Hard Choices for Ground Forces

By Nora Bensahel, Travis Sharp, David W. Barno, and USA (Ret.)

Given today's fiscal constraints, together with a shift of emphasis to the Indo-Pacific Rim, the United States should make plans to reduce the Army and Marine Corps to roughly pre-9/11 levels. We believe that cutting below these levels would jeopardize the ability of the United States to prevail against determined adversaries in unexpected ground-force contingencies without potentially incurring heavy casualties.

The United States is already reducing the number of ground forces committed to its current conflicts. No more than a few thousand troops will remain in Iraq after 2011, and U.S. troops will start drawing down substantially in Afghanistan in 2012. Whatever one thinks of these decisions, the United States will soon no longer face a massive demand to deploy tens of thousands or even hundreds of thousands of ground forces in these operations overseas.

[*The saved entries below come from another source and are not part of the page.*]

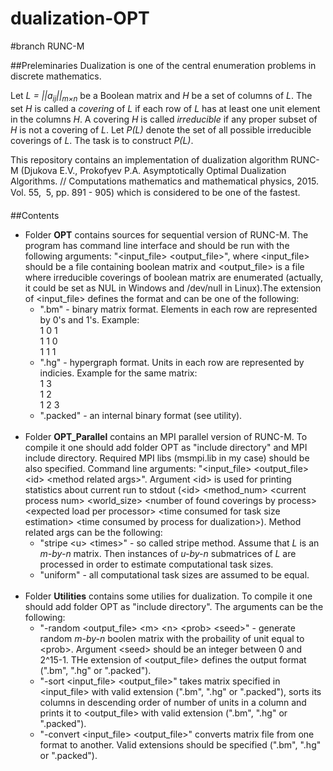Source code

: # dualization-OPT
#branch RUNC-M

##Preleminaries
Dualization is one of the central enumeration problems in discrete mathematics. 

Let <i>L = ||a<sub>ij</sub>||<sub>m&#215;n</sub></i> be a Boolean matrix and <i>H</i> be a set of columns of <i>L</i>.
The set <i>H</i> is called a <i>covering</i> of <i>L</i> if each row of <i>L</i> has at least one unit element in the columns <i>H</i>.
A covering <i>H</i> is called <i>irreducible</i> if any proper subset of <i>H</i> is not a covering of <i>L</i>.
Let <i>P(L)</i> denote the set of all possible irreducible coverings of <i>L</i>.
The task is to construct <i>P(L)</i>.

This repository contains an implementation of dualization algorithm RUNC-M (Djukova E.V., Prokofyev P.A. Asymptotically Optimal Dualization Algorithms. //
Computations mathematics and mathematical physics, 2015. Vol. 55,  5, pp. 891 - 905) which is considered to be one of the fastest.

##Contents
<ul>
  <li>
    Folder <b>OPT</b> contains sources for sequential version of RUNC-M. The program has command line interface and should be run with the following arguments: "&lt;input_file&gt; &lt;output_file&gt;", where &lt;input_file&gt; should be a file containing boolean matrix and &lt;output_file&gt; is a file where irreducible coverings of boolean matrix are enumerated (actually, it could be set as NUL in Windows and /dev/null in Linux).The extension of &lt;input_file&gt; defines the format and can be one of the following:
    <ul>
      <li>
      ".bm" - binary matrix format. Elements in each row are represented by 0's and 1's. Example:<br>
      1 0 1 <br>
      1 1 0 <br>
      1 1 1
      </li>
      <li>
      ".hg" - hypergraph format. Units in each row are represented by indicies. Example for the same matrix:<br>
      1 3<br>
      1 2<br>
      1 2 3
      </li>
      <li>
      ".packed" - an internal binary format (see utility). 
      </li>
    </ul>
  </li>
  <br>
  <li>
  Folder <b>OPT_Parallel</b> contains an MPI parallel version of RUNC-M. To compile it one should add folder OPT as "include directory" and MPI include directory. Required MPI libs (msmpi.lib in my case) should be also specified. Command line arguments: "&lt;input_file&gt; &lt;output_file&gt; &lt;id&gt; &lt;method related args&gt;". Argument &lt;id&gt; is used for printing statistics about current run to stdout (&lt;id&gt; &lt;method_num&gt; &lt;current process num&gt; &lt;world_size&gt; &lt;number of found coverings by process&gt; &lt;expected load per processor&gt; &lt;time consumed for task size estimation&gt; &lt;time consumed by process for dualization&gt;). Method related args can be the following:
    <ul>
      <li>
      "stripe &lt;u&gt; &lt;times&gt;" - so called stripe method. Assume that <i>L</i> is an <i>m-by-n</i> matrix. Then <times> instances of <i>u-by-n</i> submatrices of <i>L</i> are processed in order to estimate computational task sizes. 
      </li>
      <li>
      "uniform" - all computational task sizes are assumed to be equal.
      </li>
    </ul>
  </li>
  <br>
  <li>
  Folder <b>Utilities</b> contains some utilies for dualization. To compile it one should add folder OPT as "include directory". The arguments can be the following:
    <ul>
      <li>
      "-random &lt;output_file&gt; &lt;m&gt; &lt;n&gt; &lt;prob&gt; &lt;seed&gt;" - generate random <i>m-by-n</i> boolen matrix with the probaility of unit equal to &lt;prob&gt;. Argument &lt;seed&gt; should be an integer between 0 and 2^15-1. THe extension of &lt;output_file&gt; defines the output format (".bm", ".hg" or ".packed"). 
      </li>
      <li>
      "-sort &lt;input_file&gt; &lt;output_file&gt;" takes matrix specified in &lt;input_file&gt; with valid extension (".bm", ".hg" or ".packed"), sorts its columns in descending order of number of units in a column and prints it to &lt;output_file&gt;  with valid extension (".bm", ".hg" or ".packed").
      </li>
      <li>
      "-convert &lt;input_file&gt; &lt;output_file&gt;" converts matrix file from one format to another. Valid extensions should be specified (".bm", ".hg" or ".packed").
      </li>
    </ul>  
  </li>
</ul>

The continuing counterterrorism strikes and the recent Libya campaign actually reinforce this point, as they demonstrate policymakers' renewed preference for using air and naval power and special operations forces when possible, while avoiding the risks inherent in committing conventional ground forces.

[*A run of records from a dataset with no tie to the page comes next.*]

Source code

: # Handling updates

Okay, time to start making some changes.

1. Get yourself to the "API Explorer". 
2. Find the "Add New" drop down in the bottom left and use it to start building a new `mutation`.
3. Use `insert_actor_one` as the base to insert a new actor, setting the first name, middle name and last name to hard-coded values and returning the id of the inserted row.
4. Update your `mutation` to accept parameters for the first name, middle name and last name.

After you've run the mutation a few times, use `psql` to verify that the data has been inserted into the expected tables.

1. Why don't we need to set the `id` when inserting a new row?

Demands for American power and military presence will increasingly emanate from the Indo-Pacific Rim. As U.S. Secretary of State Hillary Clinton notes in the new issue of Foreign Policy magazine, the Indo-Pacific region of the 21st century will displace the Europe of the 20th as the center of gravity of U.S. economic, political and security interests. The western Pacific and Indian Oceans present a maritime theater in the military sense, increasing the importance of U.S. naval and air power to exert influence across this vast region. Outside of possible conflict in North Korea, the utility of maintaining current high levels of ground forces for a strategy that increasingly focuses on the Indo-Pacific is unclear. In fact, a principal question facing Army and Marine Corps planners today is: What is the role and relevance of ground forces in a U.S. strategy that will be increasingly focused on Asia?

To be sure, the U.S. record over the last six decades of predicting conflicts demanding large ground commitments is abysmal. The greater Middle East and Central Asia remain volatile and important regions. The United States must still field a versatile military, including a well-trained and equipped ground force that is prepared to deal with unexpected contingencies. Ground forces should also be designed to be able to regenerate quickly in the face of a crisis or sustained demand, an unquestioned lesson from the past decade. If the U.S. reduces its active-duty ground forces, it must be able to rapidly ramp them up when required.

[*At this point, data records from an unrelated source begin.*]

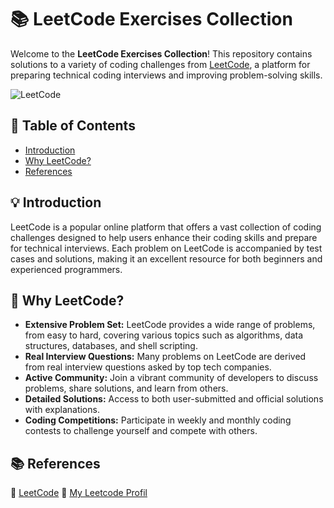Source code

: # 📚 LeetCode Exercises Collection

Welcome to the **LeetCode Exercises Collection**! This repository contains solutions to a variety of coding challenges from [LeetCode](https://leetcode.com/), a platform for preparing technical coding interviews and improving problem-solving skills.

![LeetCode](assets/leetcode_logo.png)

## 📖 Table of Contents

- [Introduction](#introduction)
- [Why LeetCode?](#why-leetcode)
- [References](#references)

## 💡 Introduction

LeetCode is a popular online platform that offers a vast collection of coding challenges designed to help users enhance their coding skills and prepare for technical interviews. Each problem on LeetCode is accompanied by test cases and solutions, making it an excellent resource for both beginners and experienced programmers.

## 🌟 Why LeetCode?

- **Extensive Problem Set:** LeetCode provides a wide range of problems, from easy to hard, covering various topics such as algorithms, data structures, databases, and shell scripting.
- **Real Interview Questions:** Many problems on LeetCode are derived from real interview questions asked by top tech companies.
- **Active Community:** Join a vibrant community of developers to discuss problems, share solutions, and learn from others.
- **Detailed Solutions:** Access to both user-submitted and official solutions with explanations.
- **Coding Competitions:** Participate in weekly and monthly coding contests to challenge yourself and compete with others.

## 📚 References
🔗 [LeetCode](https://leetcode.com/explore/)
🔗 [My Leetcode Profil](https://leetcode.com/swayz_/)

Among other things, this will require investing in a quality, well-trained reserve component. The National Guard and Reserve have provided a remarkable range of combat and support capabilities for the conflicts in Iraq and Afghanistan, and now include substantial numbers of combat-experienced officers and sergeants. Put simply, the United States can shape its future military with a higher degree of confidence in the combat capabilities of the Guard and Reserve.

Recent experience suggests that ground forces can be regenerated relatively quickly, even during a sustained and bloody conflict. During the past decade, the Army and Marine Corps combined expanded by nearly 60,000 troops in the span of about two years. New ships or next-generation aircraft, on the other hand, may take more than a decade to generate, so cutting those programs entails greater risks. Even as budgets decline, the U.S. military should continue investing in research and development for advanced technologies. While no panacea, such technologies hold the promise of delivering some capabilities which could profoundly affect the way the U.S. military operates in the future. The Internet, stealth and unmanned aerial systems are all current examples.

Nothing in this new reality detracts from the astonishing record of valor, sacrifice and battlefield adaptation demonstrated by the U.S. military in a decade of hard fighting. Foremost among the services, the U.S. Army and Marine Corps have forged this remarkable record and paid the price in blood. But the next decade will likely require greater naval and air capabilities instead of large numbers of standing ground forces that can conduct extended operations.

Hard choices must be made. Given the current fiscal environment, the United States should maintain fewer active-duty ground forces as U.S. strategic interests increasingly shift toward the maritime Indo-Pacific region.